> **Required work**
Every line below that carries the word "Currículo" needs to be copied.

Source texts of formatted documents

───

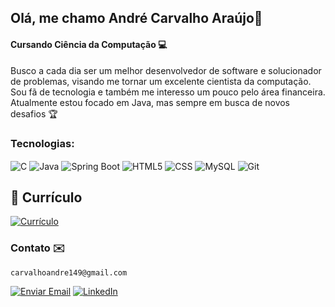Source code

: ## Olá, me chamo André Carvalho Araújo👋
#### Cursando Ciência da Computação 💻
Busco a cada dia ser um melhor desenvolvedor de software e solucionador de problemas, visando me tornar um excelente cientista da computação. Sou fã de tecnologia e também me interesso um pouco pelo área financeira. 
Atualmente estou focado em Java, mas sempre em busca de novos desafios 🏆

### Tecnologias:
<div style = "display: inline_block">

<img align="center" alt="C" src="https://img.shields.io/badge/C-00599C?style=for-the-badge&logo=c&logoColor=white" />
<img align="center" alt="Java" src="https://img.shields.io/badge/Java-007396?style=for-the-badge&logo=openjdk&logoColor=white" />
<img align="center" alt="Spring Boot" src="https://img.shields.io/badge/SpringBoot-6DB33F?style=for-the-badge&logo=spring&logoColor=white" />
<img align="center" alt="HTML5" src="https://img.shields.io/badge/HTML-E34F26?style=for-the-badge&logo=html5&logoColor=white" />
<img align="center" alt="CSS" src="https://img.shields.io/badge/CSS-1572B6?style=for-the-badge&logo=css3&logoColor=white" />
<img align="center" alt="MySQL" src="https://img.shields.io/badge/MySQL-4479A1?style=for-the-badge&logo=mysql&logoColor=white" />
<img align="center" alt="Git" src="https://img.shields.io/badge/Git-F05032?style=for-the-badge&logo=git&logoColor=white" />

<!-- <img align = "center" alt = "JS" src ="https://shields.io/badge/JavaScript-F7DF1E?logo=JavaScript&logoColor=000&style=flat-square" /> -->
</div>

## 📄 Currículo
[![Currículo](https://img.shields.io/badge/Ver%20Currículo-Canva-blue?style=for-the-badge&logo=canva)](https://www.canva.com/design/DAGGkh4gQK4/RdkactHQ_5uXjlFoOk-qLg/view?utm_content=DAGGkh4gQK4&utm_campaign=designshare&utm_medium=link2&utm_source=uniquelinks&utlId=hd9ad08bd96)

### Contato ✉️ 
    carvalhoandre149@gmail.com
[![Enviar Email](https://img.shields.io/badge/Enviar%20Email-GMAIL-red?style=for-the-badge&logo=gmail)](https://mail.google.com/mail/?view=cm&fs=1&to=carvalhoandre149@gmail.com)
[![LinkedIn](https://img.shields.io/badge/Visite%20meu%20perfil-Linkedin-blue?style=for-the-badge&logo=linkedin)](https://www.linkedin.com/in/andrecarvalhoa/)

───

> **Result below**
## 📄 Currículo
[![Currículo](https://img.shields.io/badge/Ver%20Currículo-Canva-blue?style=for-the-badge&logo=canva)](https://www.canva.com/design/DAGGkh4gQK4/RdkactHQ_5uXjlFoOk-qLg/view?utm_content=DAGGkh4gQK4&utm_campaign=designshare&utm_medium=link2&utm_source=uniquelinks&utlId=hd9ad08bd96)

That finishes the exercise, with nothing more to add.